## PROBLEM DETAILS
Search the material for the word "latest" and copy every line in which it occurs.
START INFORMATION SHOWN
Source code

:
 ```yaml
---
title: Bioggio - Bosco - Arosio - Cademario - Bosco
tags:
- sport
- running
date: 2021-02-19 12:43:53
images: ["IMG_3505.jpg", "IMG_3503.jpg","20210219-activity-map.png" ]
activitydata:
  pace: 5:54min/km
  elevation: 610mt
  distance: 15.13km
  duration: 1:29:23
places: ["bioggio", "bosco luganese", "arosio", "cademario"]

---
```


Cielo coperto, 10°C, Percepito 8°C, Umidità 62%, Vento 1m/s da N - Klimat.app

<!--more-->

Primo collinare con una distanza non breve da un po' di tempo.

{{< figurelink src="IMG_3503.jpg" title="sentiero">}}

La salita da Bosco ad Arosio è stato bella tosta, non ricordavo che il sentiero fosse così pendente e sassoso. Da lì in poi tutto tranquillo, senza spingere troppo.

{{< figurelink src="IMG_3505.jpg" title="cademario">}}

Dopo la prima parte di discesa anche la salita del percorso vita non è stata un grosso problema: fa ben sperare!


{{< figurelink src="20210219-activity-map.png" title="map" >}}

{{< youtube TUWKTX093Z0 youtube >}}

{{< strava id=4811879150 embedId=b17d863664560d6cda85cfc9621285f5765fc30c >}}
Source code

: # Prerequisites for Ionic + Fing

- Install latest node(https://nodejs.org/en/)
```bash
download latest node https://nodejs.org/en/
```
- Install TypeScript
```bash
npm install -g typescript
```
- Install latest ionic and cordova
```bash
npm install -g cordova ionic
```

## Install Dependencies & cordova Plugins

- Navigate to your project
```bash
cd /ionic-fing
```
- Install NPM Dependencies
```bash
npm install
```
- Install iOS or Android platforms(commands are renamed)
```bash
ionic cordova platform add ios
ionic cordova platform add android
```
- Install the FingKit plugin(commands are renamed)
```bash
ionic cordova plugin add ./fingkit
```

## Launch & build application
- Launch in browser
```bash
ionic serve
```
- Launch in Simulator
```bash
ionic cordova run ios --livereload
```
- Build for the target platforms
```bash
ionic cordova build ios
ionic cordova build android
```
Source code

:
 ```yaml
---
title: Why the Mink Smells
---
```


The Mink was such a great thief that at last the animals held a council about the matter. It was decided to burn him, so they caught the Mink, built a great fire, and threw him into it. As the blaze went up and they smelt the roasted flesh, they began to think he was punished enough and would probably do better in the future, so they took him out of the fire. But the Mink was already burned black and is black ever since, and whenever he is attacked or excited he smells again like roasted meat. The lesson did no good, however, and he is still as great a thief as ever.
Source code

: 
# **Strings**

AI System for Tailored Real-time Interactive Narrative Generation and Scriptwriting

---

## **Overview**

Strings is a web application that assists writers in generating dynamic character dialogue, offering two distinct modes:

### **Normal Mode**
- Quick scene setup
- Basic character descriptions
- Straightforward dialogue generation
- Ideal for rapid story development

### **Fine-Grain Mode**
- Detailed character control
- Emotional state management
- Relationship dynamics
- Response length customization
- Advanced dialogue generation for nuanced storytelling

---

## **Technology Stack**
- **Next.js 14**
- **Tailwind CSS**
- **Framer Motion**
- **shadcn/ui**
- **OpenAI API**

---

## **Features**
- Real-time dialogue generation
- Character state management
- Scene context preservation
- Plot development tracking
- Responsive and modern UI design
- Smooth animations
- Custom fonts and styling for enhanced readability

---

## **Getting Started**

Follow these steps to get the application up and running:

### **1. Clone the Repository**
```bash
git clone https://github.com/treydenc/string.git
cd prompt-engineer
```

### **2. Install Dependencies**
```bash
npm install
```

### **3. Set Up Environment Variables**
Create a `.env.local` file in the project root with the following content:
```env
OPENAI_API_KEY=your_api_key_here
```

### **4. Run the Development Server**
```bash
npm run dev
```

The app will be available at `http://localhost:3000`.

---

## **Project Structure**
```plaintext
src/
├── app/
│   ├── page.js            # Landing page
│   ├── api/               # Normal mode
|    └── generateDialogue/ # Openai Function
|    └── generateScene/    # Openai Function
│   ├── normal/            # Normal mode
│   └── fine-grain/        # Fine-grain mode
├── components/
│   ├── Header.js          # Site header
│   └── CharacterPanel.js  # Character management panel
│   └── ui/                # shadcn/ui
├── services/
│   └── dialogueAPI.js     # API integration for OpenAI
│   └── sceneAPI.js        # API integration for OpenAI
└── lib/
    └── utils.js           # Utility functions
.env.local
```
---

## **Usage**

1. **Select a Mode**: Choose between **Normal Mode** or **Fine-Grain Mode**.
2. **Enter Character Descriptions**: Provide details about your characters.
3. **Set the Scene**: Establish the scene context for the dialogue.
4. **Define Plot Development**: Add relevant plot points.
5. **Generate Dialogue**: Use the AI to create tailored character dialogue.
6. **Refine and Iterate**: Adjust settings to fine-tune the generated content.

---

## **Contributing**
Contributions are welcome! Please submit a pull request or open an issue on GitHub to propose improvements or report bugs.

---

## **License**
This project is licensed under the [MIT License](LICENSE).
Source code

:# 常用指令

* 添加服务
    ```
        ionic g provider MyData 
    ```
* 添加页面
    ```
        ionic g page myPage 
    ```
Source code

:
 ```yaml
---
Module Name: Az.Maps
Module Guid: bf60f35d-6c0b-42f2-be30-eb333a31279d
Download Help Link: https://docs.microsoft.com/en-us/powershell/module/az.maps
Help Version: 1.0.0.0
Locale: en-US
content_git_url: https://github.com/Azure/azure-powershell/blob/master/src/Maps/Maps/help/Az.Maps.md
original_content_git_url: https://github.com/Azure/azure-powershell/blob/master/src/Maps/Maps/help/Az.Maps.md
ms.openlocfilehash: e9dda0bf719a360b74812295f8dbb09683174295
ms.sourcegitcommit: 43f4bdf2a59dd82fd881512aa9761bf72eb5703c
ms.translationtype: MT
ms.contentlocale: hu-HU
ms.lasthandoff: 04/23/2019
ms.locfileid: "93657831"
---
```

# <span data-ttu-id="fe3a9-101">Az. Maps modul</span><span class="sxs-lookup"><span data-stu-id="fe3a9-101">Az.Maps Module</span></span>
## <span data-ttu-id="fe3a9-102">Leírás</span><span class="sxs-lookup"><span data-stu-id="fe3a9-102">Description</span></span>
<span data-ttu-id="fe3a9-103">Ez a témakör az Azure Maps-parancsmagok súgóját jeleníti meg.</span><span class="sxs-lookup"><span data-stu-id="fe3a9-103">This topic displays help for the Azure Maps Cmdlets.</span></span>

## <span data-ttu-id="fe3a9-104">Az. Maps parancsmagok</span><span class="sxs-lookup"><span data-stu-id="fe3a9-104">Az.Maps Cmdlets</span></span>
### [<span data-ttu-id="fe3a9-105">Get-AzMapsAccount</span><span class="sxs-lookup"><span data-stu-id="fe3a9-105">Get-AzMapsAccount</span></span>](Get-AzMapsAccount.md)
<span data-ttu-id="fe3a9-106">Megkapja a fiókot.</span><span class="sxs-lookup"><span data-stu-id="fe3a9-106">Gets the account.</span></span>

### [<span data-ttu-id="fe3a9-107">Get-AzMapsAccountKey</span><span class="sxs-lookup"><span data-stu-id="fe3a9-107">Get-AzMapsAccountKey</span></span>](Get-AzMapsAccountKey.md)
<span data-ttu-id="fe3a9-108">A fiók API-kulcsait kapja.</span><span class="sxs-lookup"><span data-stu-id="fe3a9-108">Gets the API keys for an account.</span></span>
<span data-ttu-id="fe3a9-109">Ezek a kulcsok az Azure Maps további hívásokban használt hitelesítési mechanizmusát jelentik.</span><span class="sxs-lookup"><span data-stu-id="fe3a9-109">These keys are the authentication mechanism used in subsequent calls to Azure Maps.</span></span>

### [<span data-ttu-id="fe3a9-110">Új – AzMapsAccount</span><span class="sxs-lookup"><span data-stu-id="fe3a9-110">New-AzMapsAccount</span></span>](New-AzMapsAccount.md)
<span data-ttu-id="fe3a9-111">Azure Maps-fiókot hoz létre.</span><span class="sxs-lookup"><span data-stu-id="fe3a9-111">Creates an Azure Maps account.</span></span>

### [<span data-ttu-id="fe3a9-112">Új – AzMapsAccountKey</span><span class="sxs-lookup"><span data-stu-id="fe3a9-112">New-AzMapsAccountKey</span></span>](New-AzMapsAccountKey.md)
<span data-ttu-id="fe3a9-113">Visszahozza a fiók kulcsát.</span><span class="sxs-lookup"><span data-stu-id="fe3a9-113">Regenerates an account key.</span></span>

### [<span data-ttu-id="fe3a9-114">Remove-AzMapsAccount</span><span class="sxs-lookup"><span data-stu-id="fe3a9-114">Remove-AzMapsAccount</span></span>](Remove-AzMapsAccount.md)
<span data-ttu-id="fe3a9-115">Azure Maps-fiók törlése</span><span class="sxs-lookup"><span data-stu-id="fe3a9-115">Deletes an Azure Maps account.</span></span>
END INFORMATION SHOWN
## TASK RESPONSE
- Install latest node(https://nodejs.org/en/)
download latest node https://nodejs.org/en/
- Install latest ionic and cordova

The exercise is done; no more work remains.